Tuesday, June 18, 2013

Best. Word Book. Ever.

I've had some variation on this conversation quite a few times, almost always about the same author:

Customer: Can you help me? I need to buy a gift for a four-year-old, and I don't know much about kids' books. I don't even really remember what I read as a kid. Is there something with trucks, maybe?
Me: Sure, of course. How about Cars and Trucks and Things That Go?
Customer: Oh, right! I remember Richard Scarry!

Richard Scarry's Best Word Book Ever turns fifty this year, and Random House is marking the occasion with a new edition, which will kick off a rebranding of much of Scarry's backlist. The changes sound fairly minor (new covers, but Scarry's original artwork will be scanned), and I say more power to a Scarry push. In many ways, Scarry does for the picture book set what a lot of nonfiction does for older kids who might find themselves reluctant readers of more linear text. Scarry's busy, busy pages tell kids that they don't have to read or sit through a story from cover to cover. They can "dip in." They can interact with each page, discovering new details every time or developing their own custom routines of elements to point out every time they share the books.

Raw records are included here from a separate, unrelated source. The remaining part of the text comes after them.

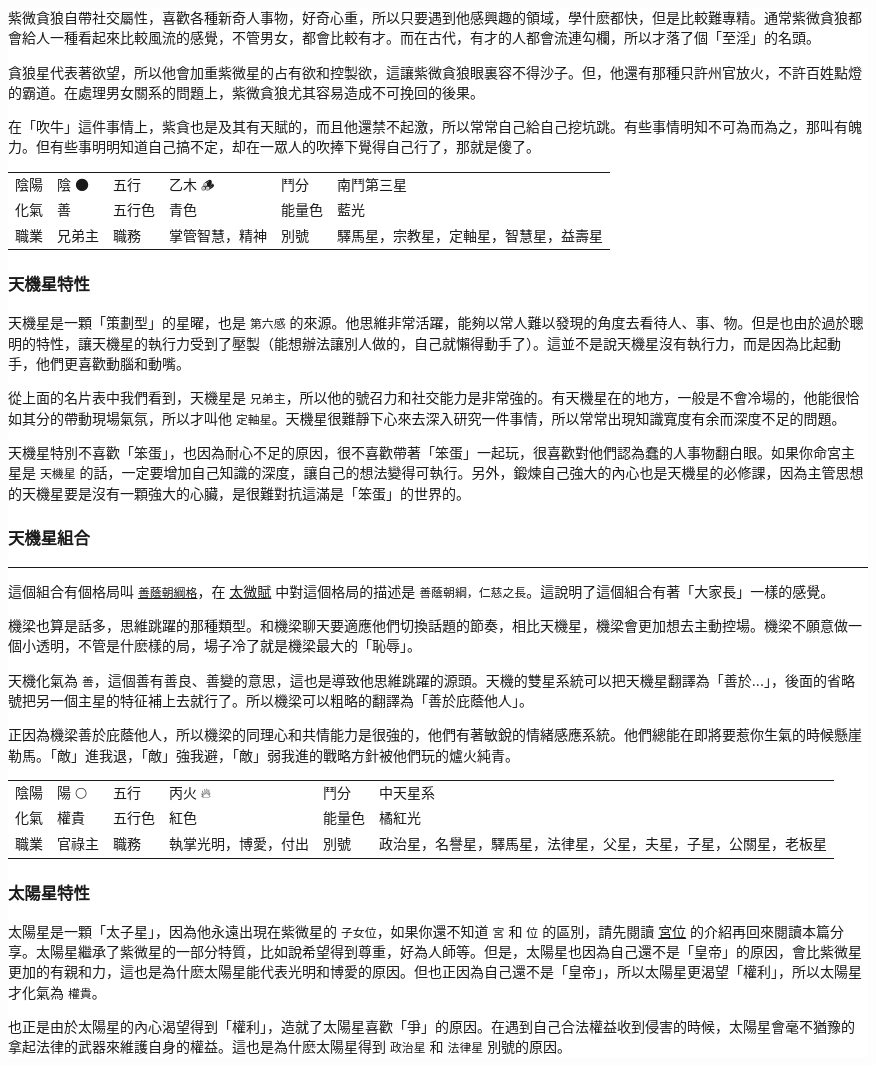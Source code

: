紫微貪狼自帶社交屬性，喜歡各種新奇人事物，好奇心重，所以只要遇到他感興趣的領域，學什麽都快，但是比較難專精。通常紫微貪狼都會給人一種看起來比較風流的感覺，不管男女，都會比較有才。而在古代，有才的人都會流連勾欄，所以才落了個「至淫」的名頭。

貪狼星代表著欲望，所以他會加重紫微星的占有欲和控製欲，這讓紫微貪狼眼裏容不得沙子。但，他還有那種只許州官放火，不許百姓點燈的霸道。在處理男女關系的問題上，紫微貪狼尤其容易造成不可挽回的後果。

在「吹牛」這件事情上，紫貪也是及其有天賦的，而且他還禁不起激，所以常常自己給自己挖坑跳。有些事情明知不可為而為之，那叫有魄力。但有些事明明知道自己搞不定，却在一眾人的吹捧下覺得自己行了，那就是傻了。

|  |  |  |  |  |  |
| --- | --- | --- | --- | --- | --- |
| 陰陽 | 陰 🌑 | 五行 | 乙木 🪵 | 鬥分 | 南鬥第三星 |
| 化氣 | 善 | 五行色 | 青色 | 能量色 | 藍光 |
| 職業 | 兄弟主 | 職務 | 掌管智慧，精神 | 別號 | 驛馬星，宗教星，定軸星，智慧星，益壽星 |


### 天機星特性

天機星是一顆「策劃型」的星曜，也是 `第六感` 的來源。他思維非常活躍，能夠以常人難以發現的角度去看待人、事、物。但是也由於過於聰明的特性，讓天機星的執行力受到了壓製（能想辦法讓別人做的，自己就懶得動手了）。這並不是說天機星沒有執行力，而是因為比起動手，他們更喜歡動腦和動嘴。

從上面的名片表中我們看到，天機星是 `兄弟主`，所以他的號召力和社交能力是非常強的。有天機星在的地方，一般是不會冷場的，他能很恰如其分的帶動現場氣氛，所以才叫他 `定軸星`。天機星很難靜下心來去深入研究一件事情，所以常常出現知識寬度有余而深度不足的問題。

天機星特別不喜歡「笨蛋」，也因為耐心不足的原因，很不喜歡帶著「笨蛋」一起玩，很喜歡對他們認為蠢的人事物翻白眼。如果你命宮主星是 `天機星` 的話，一定要增加自己知識的深度，讓自己的想法變得可執行。另外，鍛煉自己強大的內心也是天機星的必修課，因為主管思想的天機星要是沒有一顆強大的心臟，是很難對抗這滿是「笨蛋」的世界的。


### 天機星組合

---

這個組合有個格局叫 [`善蔭朝綱格`](./pattern.md#善蔭朝綱)，在 [太微賦](./ancientBook-1.md#太微賦) 中對這個格局的描述是 `善蔭朝綱，仁慈之長`。這說明了這個組合有著「大家長」一樣的感覺。

機梁也算是話多，思維跳躍的那種類型。和機梁聊天要適應他們切換話題的節奏，相比天機星，機梁會更加想去主動控場。機梁不願意做一個小透明，不管是什麽樣的局，場子冷了就是機梁最大的「恥辱」。

天機化氣為 `善`，這個善有善良、善變的意思，這也是導致他思維跳躍的源頭。天機的雙星系統可以把天機星翻譯為「善於...」，後面的省略號把另一個主星的特征補上去就行了。所以機梁可以粗略的翻譯為「善於庇蔭他人」。

正因為機梁善於庇蔭他人，所以機梁的同理心和共情能力是很強的，他們有著敏銳的情緒感應系統。他們總能在即將要惹你生氣的時候懸崖勒馬。「敵」進我退，「敵」強我避，「敵」弱我進的戰略方針被他們玩的爐火純青。

|  |  |  |  |  |  |
| --- | --- | --- | --- | --- | --- |
| 陰陽 | 陽 🌕 | 五行 | 丙火 🔥 | 鬥分 | 中天星系 |
| 化氣 | 權貴 | 五行色 | 紅色 | 能量色 | 橘紅光 |
| 職業 | 官祿主 | 職務 | 執掌光明，博愛，付出 | 別號 | 政治星，名譽星，驛馬星，法律星，父星，夫星，子星，公關星，老板星 |


### 太陽星特性

太陽星是一顆「太子星」，因為他永遠出現在紫微星的 `子女位`，如果你還不知道 `宮` 和 `位` 的區別，請先閱讀 [宮位](./palace.md#前言) 的介紹再回來閱讀本篇分享。太陽星繼承了紫微星的一部分特質，比如說希望得到尊重，好為人師等。但是，太陽星也因為自己還不是「皇帝」的原因，會比紫微星更加的有親和力，這也是為什麽太陽星能代表光明和博愛的原因。但也正因為自己還不是「皇帝」，所以太陽星更渴望「權利」，所以太陽星才化氣為 `權貴`。

也正是由於太陽星的內心渴望得到「權利」，造就了太陽星喜歡「爭」的原因。在遇到自己合法權益收到侵害的時候，太陽星會毫不猶豫的拿起法律的武器來維護自身的權益。這也是為什麽太陽星得到 `政治星` 和 `法律星` 別號的原因。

Maybe that's why Scarry has such an ability to jog the memories of adults who as a whole don't have strong memories of childhood reading. I can see why his books might leave an impression on kids who otherwise didn't enjoy reading. Scarry's work broadens the definition of what reading can be like for early readers, and if those reluctant readers who found his books forty or fifty years ago had then found lots more books like them, I wonder if they would've had a more natural progression into reading. These days, with so many kids' books using more visual formats (I'm looking at you, nonfiction and graphica and semigraphica), I wonder if Scarry's books are better positioned to serve as gateway books.